Friday, February 21, 2020

FAITHFUL


Lamentations 2:23 inspired these hymn lyrics
If your life has brought times of sickness as well as health, then you have something in common with the man who wrote one of the world’s most beloved hymns. Thomas Obadiah Chisholm was born in 1866—just after the Civil War—in a humble log cabin in Kentucky. He went to a local country school where, at age 16, he became its teacher. Five years later he was hired to write for his hometown weekly newspaper. At age 27, he received Christ as his Savior during revival meetings in his hometown, led by Dr. H.C. Morrison, the founder and president of Asbury College. That’s when he wrote the hymn titled “O to be Like Thee,” whose chorus goes:
O to be like Thee! O to be like Thee!
Blessed Redeemer, pure as Thou art!
Come in Thy sweetness, come in Thy fullness—
Stamp Thine own image deep on my heart.
Dr. Morrison invited Chisholm to move to Louisville and manage his own publication, The Pentecostal Herald. There, Chisholm was ordained to the Methodist ministry and assigned a church in Scottsville, Kentucky, but his poor health forced him to resign after a year. He moved to Winona Lake, Indiana, where his family had property and started work as an insurance agent, later moving to New Jersey. Besides his insurance work, Chisholm wrote more than 1,200 poems published in such places as the Sunday School Times, Moody Monthly, and Alliance Weekly. Many became hymn texts. Among those who encouraged him in his poetry: none other than Fanny Crosby. In a book about Christian music published in 1939, he was quoted as saying:

I have sought to be true to the Word, and to avoid flippant and catchy titles and treatment.  I have greatly desired that each hymn or poem might have some definite message to the hearts for whom it was written….

One day in 1915 a pastor-musician from New Jersey contacted Chisholm to write new words to a hymn melody. Thomas didn’t read music, so had his daughter hum the melody to him over and over before composing the lyrics. We know the song today as “Living for Jesus”:

Living for Jesus, a life that is true,
Striving to please Him in all that I do….

FROM AN OBSCURE POEM
In his late fifties, Chisholm sent several of his poems to a musician associated with Moody Bible Institute who was also an editor with Hope Publishing Company, and who published it in his private song pamphlets.  That editor remarked:

This particular poem held such an appeal that I prayed most earnestly that my tune might carry over its message in a worthy way, and the subsequent history of its use indicates that God answered prayer.

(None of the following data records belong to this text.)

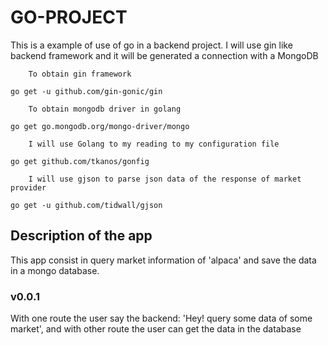 # GO-PROJECT

This is a example of use of go in a backend project. I will use gin like backend framework and it will be generated a connection with a MongoDB

		To obtain gin framework
`go get -u github.com/gin-gonic/gin`

		To obtain mongodb driver in golang
`go get go.mongodb.org/mongo-driver/mongo`

		I will use Golang to my reading to my configuration file
`go get github.com/tkanos/gonfig`

		I will use gjson to parse json data of the response of market provider
`go get -u github.com/tidwall/gjson`

## Description of the app

This app consist in query market information of 'alpaca' and save the data in a mongo database.

### v0.0.1

With one route the user say the backend: 'Hey! query some data of some market', and with other route the user can get the data in the database
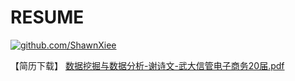 # RESUME

[![github.com/ShawnXiee](https://img.shields.io/badge/GitHub.com-%2FShawnXiee-brightgreen.svg)](https://github.com/ShawnXiee)

【简历下载】 [数据挖掘与数据分析-谢诗文-武大信管电子商务20届.pdf](https://github.com/ShawnXiee/RESUME/blob/master/%E6%95%B0%E6%8D%AE%E6%8C%96%E6%8E%98%E4%B8%8E%E6%95%B0%E6%8D%AE%E5%88%86%E6%9E%90-%E8%B0%A2%E8%AF%97%E6%96%87-%E6%AD%A6%E5%A4%A7%E4%BF%A1%E7%AE%A1%E7%94%B5%E5%AD%90%E5%95%86%E5%8A%A120%E5%B1%8A.pdf)

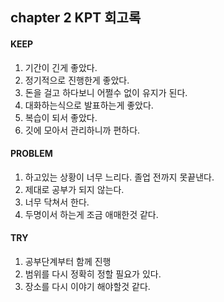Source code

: ## chapter 2 KPT 회고록

#### KEEP
1. 기간이 긴게 좋았다.
2. 정기적으로 진행한게 좋았다.
3. 돈을 걸고 하다보니 어쩔수 없이 유지가 된다.
4. 대화하는식으로 발표하는게 좋았다.
5. 복습이 되서 좋았다. 
6. 깃에 모아서 관리하니까 편하다.

#### PROBLEM
1. 하고있는 상황이 너무 느리다. 졸업 전까지 못끝낸다.
2. 제대로 공부가 되지 않는다. 
3. 너무 닥쳐서 한다.
4. 두명이서 하는게 조금 애매한것 같다. 

#### TRY
1. 공부단계부터 함께 진행
2. 범위를 다시 정확히 정할 필요가 있다.
3. 장소를 다시 이야기 해야할것 같다.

The song became a favorite of Dr. Will Houghton, a beloved president of Moody Bible Institute, and an unofficial theme song of the institute. Moody students took the song with them to churches where they served. But it remained largely unknown until George Beverly Shea introduced it to audiences at the 1954 Billy Graham crusades in London. Today, "Great is Thy Faithfulness" is one of the world's most beloved hymns. Who has not felt a lump in their throats in singing the line, "Morning my morning,new mercies I see"?
In a letter dated 1941—when he was 75—he wrote:
My income has not been large at any time due to impaired health in the earlier years which has followed me until now.  Although I must not fail to record here the unfailing faithfulness of a covenant-keeping God and that He has given me wonderful displays of His providing care, for which I am filled with astonishing gratefulness.

He retired in 1953—age 87—living in a Methodist retirement home in Ocean Park, New Jersey. People often saw this modest, shy and frail man walking the boardwalks and fellowshipping with friends at the town’s summer Bible conferences. He died in 1960—despite having frail health, living into his nineties.